ADMINISTRATOR VERMA:  And just to add to that, I think that, you know, as we are working through this whole-of-government approach to responding to the virus, the issues around interoperability are so critical.  Patients have to have access to their health care data.

You know, imagine the healthcare system stressed by dealing with coronavirus.  And when patients are coming into the hospital, it helps the doctors and it helps the patients if they have complete medical records.  And when they're leaving the hospital, to be able to have all that data available to them when they go back to their doctors to understand what happened in the hospital, it just makes the system work better.

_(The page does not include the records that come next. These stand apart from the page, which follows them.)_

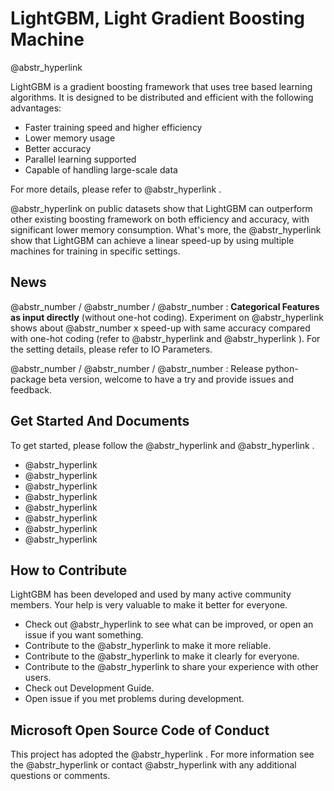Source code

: # LightGBM, Light Gradient Boosting Machine

@abstr_hyperlink 

LightGBM is a gradient boosting framework that uses tree based learning algorithms. It is designed to be distributed and efficient with the following advantages:

  * Faster training speed and higher efficiency
  * Lower memory usage
  * Better accuracy
  * Parallel learning supported
  * Capable of handling large-scale data



For more details, please refer to @abstr_hyperlink .

@abstr_hyperlink on public datasets show that LightGBM can outperform other existing boosting framework on both efficiency and accuracy, with significant lower memory consumption. What's more, the @abstr_hyperlink show that LightGBM can achieve a linear speed-up by using multiple machines for training in specific settings.

## News

@abstr_number / @abstr_number / @abstr_number : **Categorical Features as input directly** (without one-hot coding). Experiment on @abstr_hyperlink shows about @abstr_number x speed-up with same accuracy compared with one-hot coding (refer to @abstr_hyperlink and @abstr_hyperlink ). For the setting details, please refer to IO Parameters.

@abstr_number / @abstr_number / @abstr_number : Release python-package beta version, welcome to have a try and provide issues and feedback.

## Get Started And Documents

To get started, please follow the @abstr_hyperlink and @abstr_hyperlink .

  * @abstr_hyperlink 
  * @abstr_hyperlink 
  * @abstr_hyperlink 
  * @abstr_hyperlink 
  * @abstr_hyperlink 
  * @abstr_hyperlink 
  * @abstr_hyperlink 
  * @abstr_hyperlink 



## How to Contribute

LightGBM has been developed and used by many active community members. Your help is very valuable to make it better for everyone.

  * Check out @abstr_hyperlink to see what can be improved, or open an issue if you want something.
  * Contribute to the @abstr_hyperlink to make it more reliable. 
  * Contribute to the @abstr_hyperlink to make it clearly for everyone.
  * Contribute to the @abstr_hyperlink to share your experience with other users.
  * Check out Development Guide.
  * Open issue if you met problems during development.



## Microsoft Open Source Code of Conduct

This project has adopted the @abstr_hyperlink . For more information see the @abstr_hyperlink or contact @abstr_hyperlink with any additional questions or comments.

Q    Hi, this is Mike Brady calling from Modern Healthcare.  I was wondering, on the condition of participation for all Medicare and Medicaid participating hospitals, is it a requirement to send electronic notifications to another healthcare facility or community provider?  Can you talk a little bit more about the implementation of that and what hospitals can expect in terms of what those expectations will be?

ADMINISTRATOR VERMA:  Yeah, I mean, this goes into effect in six months.  And, essentially, the idea here is they have to provide electronic notification of the discharge.  All of the information related to that hospital stay has to be given to the patient and to their providers.  So, it's really an effort to increase coordination of care to provide a seamless patient experience so that we don't have drops-offs and gaps when people leave the hospital until they get their follow-up care.

MR. CANTRELL:  All right.  Thank you, everyone.  This will conclude our call.  Again, both opening remarks and the question-and-answer portion were on the record.  As always, direct all further questions to the White House Press Office.  Thank you, everyone, for joining this morning.